SUSTAINABILITY, TRANSPARENCY AND FAIR TRADE
Interest in where green coffee comes from and how it is produced has increased enormously in recent years. And this is a very important development. For far too long, the price has been the sole consideration, without regard for the people who make sure that we can buy the coffee at all. Quality did not play a role either, or rather, for a long time there was a misunderstanding on the part of consumers as to what good coffee is.
This awareness seems to be slowly changing and this change would be exactly what can help the producers in the countries of origin the most. Because the fairest coffee is a high-quality coffee. A coffee in which the producer determines his own price because of the high quality, instead of being dependent on middlemen who are looking for short-term profit.
We deliberately do without Fairtrade certification. The original idea of Fairtrade was of course a very good one and also one that positively changed the awareness of how good or bad coffee producers and their workers get paid. However, the Fairtrade organisation has unfortunately not developed in the right direction and, for whatever reason, has turned more and more to the large corporations with its guidelines. We believe that Fairtrade certification has little positive impact on the lives of producers. On the quality of the coffee unfortunately also not.
On the other hand, we think a lot of the direct trade model, in which the roaster works directly with the producer. But only if it is practiced honestly and consistently. Far too many roasters claim to practice direct trade without ever having been to the plantation and without having direct contact with the producer. Often there are still one or the other middleman in the game. Another question is: what happens to the poorer qualities or to a poor harvest? With a consistent direct trade model, the cooperation between roaster and farmer must not stop here.

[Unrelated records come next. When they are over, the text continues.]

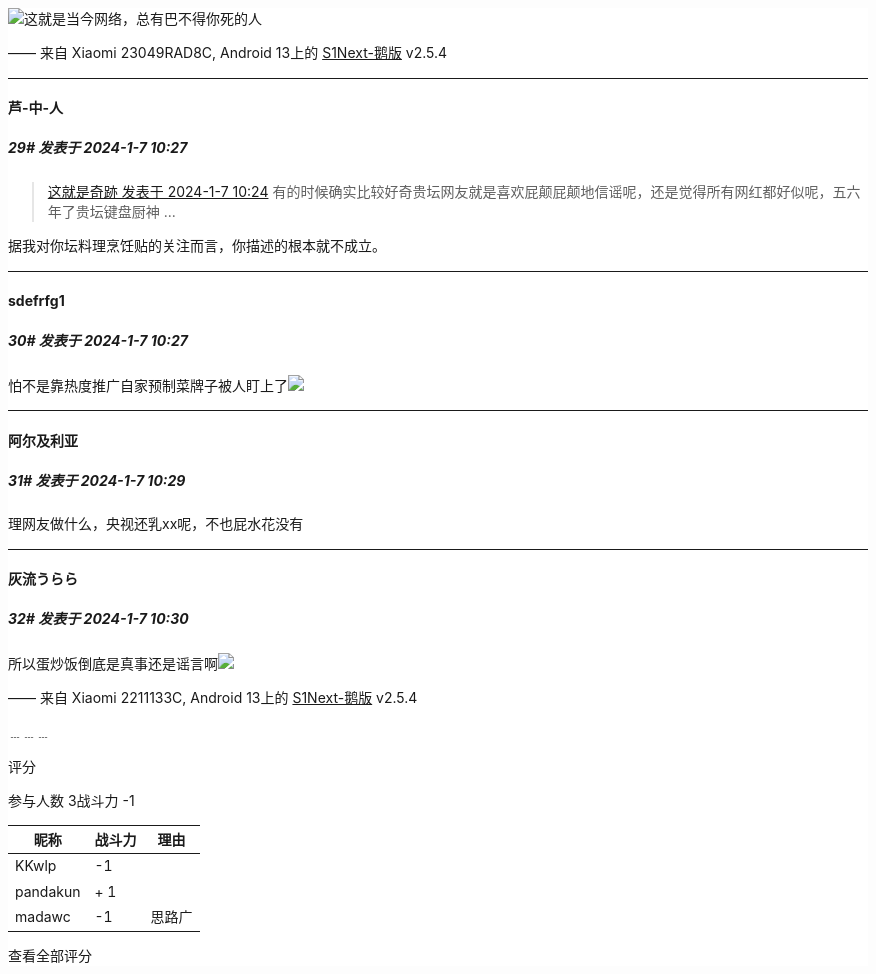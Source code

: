 <img src="https://static.saraba1st.com/image/smiley/face2017/067.png" referrerpolicy="no-referrer">这就是当今网络，总有巴不得你死的人

—— 来自 Xiaomi 23049RAD8C, Android 13上的 [S1Next-鹅版](https://github.com/ykrank/S1-Next/releases) v2.5.4

*****

####  芦-中-人  
##### 29#       发表于 2024-1-7 10:27

<blockquote><a href="httphttps://bbs.saraba1st.com/2b/forum.php?mod=redirect&amp;goto=findpost&amp;pid=63561583&amp;ptid=2166930" target="_blank">这就是奇跡 发表于 2024-1-7 10:24</a>
有的时候确实比较好奇贵坛网友就是喜欢屁颠屁颠地信谣呢，还是觉得所有网红都好似呢，五六年了贵坛键盘厨神 ...</blockquote>
据我对你坛料理烹饪贴的关注而言，你描述的根本就不成立。

*****

####  sdefrfg1  
##### 30#       发表于 2024-1-7 10:27

怕不是靠热度推广自家预制菜牌子被人盯上了<img src="https://static.saraba1st.com/image/smiley/face2017/004.gif" referrerpolicy="no-referrer">


*****

####  阿尔及利亚  
##### 31#       发表于 2024-1-7 10:29

理网友做什么，央视还乳xx呢，不也屁水花没有

*****

####  灰流うらら  
##### 32#       发表于 2024-1-7 10:30

所以蛋炒饭倒底是真事还是谣言啊<img src="https://static.saraba1st.com/image/smiley/face2017/021.png" referrerpolicy="no-referrer">

—— 来自 Xiaomi 2211133C, Android 13上的 [S1Next-鹅版](https://github.com/ykrank/S1-Next/releases) v2.5.4

﹍﹍﹍

评分

 参与人数 3战斗力 -1

|昵称|战斗力|理由|
|----|---|---|
| KKwlp|-1||
| pandakun| + 1||
| madawc|-1|思路广|

查看全部评分
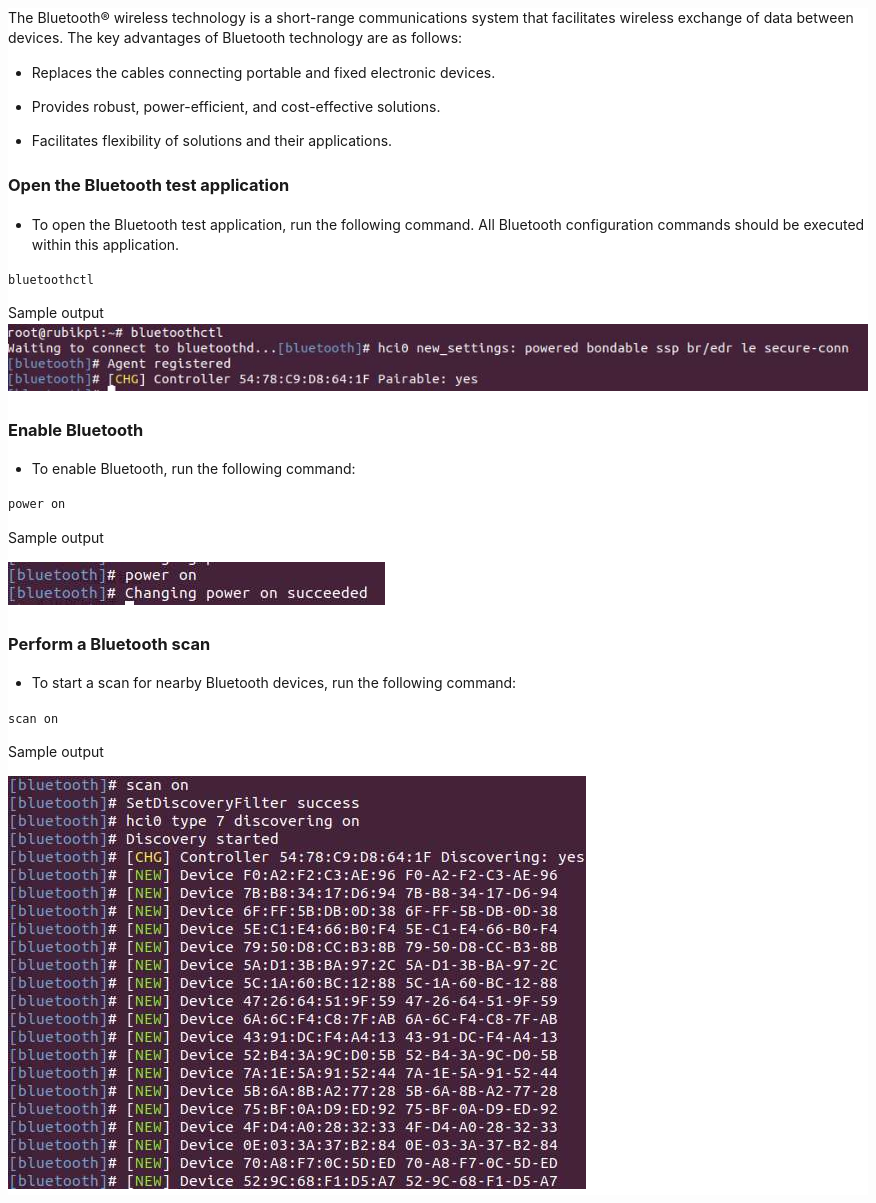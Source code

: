 The Bluetooth® wireless technology is a short-range communications system that facilitates wireless exchange of data between devices. The key advantages of Bluetooth technology are as follows:

* Replaces the cables connecting portable and fixed electronic devices.

* Provides robust, power-efficient, and cost-effective solutions.

* Facilitates flexibility of solutions and their applications.

### Open the Bluetooth test application

* To open the Bluetooth test application, run the following command. All Bluetooth configuration commands should be executed within this application.

```shell
bluetoothctl
```
Sample output
![](../images/20250714-213000.jpg)

### Enable Bluetooth
* To enable Bluetooth, run the following command:
```shell
power on
```
Sample output

![](../images/20250714-213200.jpg)


### Perform a Bluetooth scan
* To start a scan for nearby Bluetooth devices, run the following command:
```shell
scan on
```
Sample output

![](../images/20250714-213400.jpg)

We therefore focus on cooperation with small importers who specialise as far as possible in individual countries of origin. They are there several times a year or even permanently, know the countries very well and benefit in turn from long-term relationships with the producers. With their experience they can support the farmers e.g. with the preparation or the quality control and thus help you to improve the quality further. This ultimately benefits producers, importers, roasters and consumers.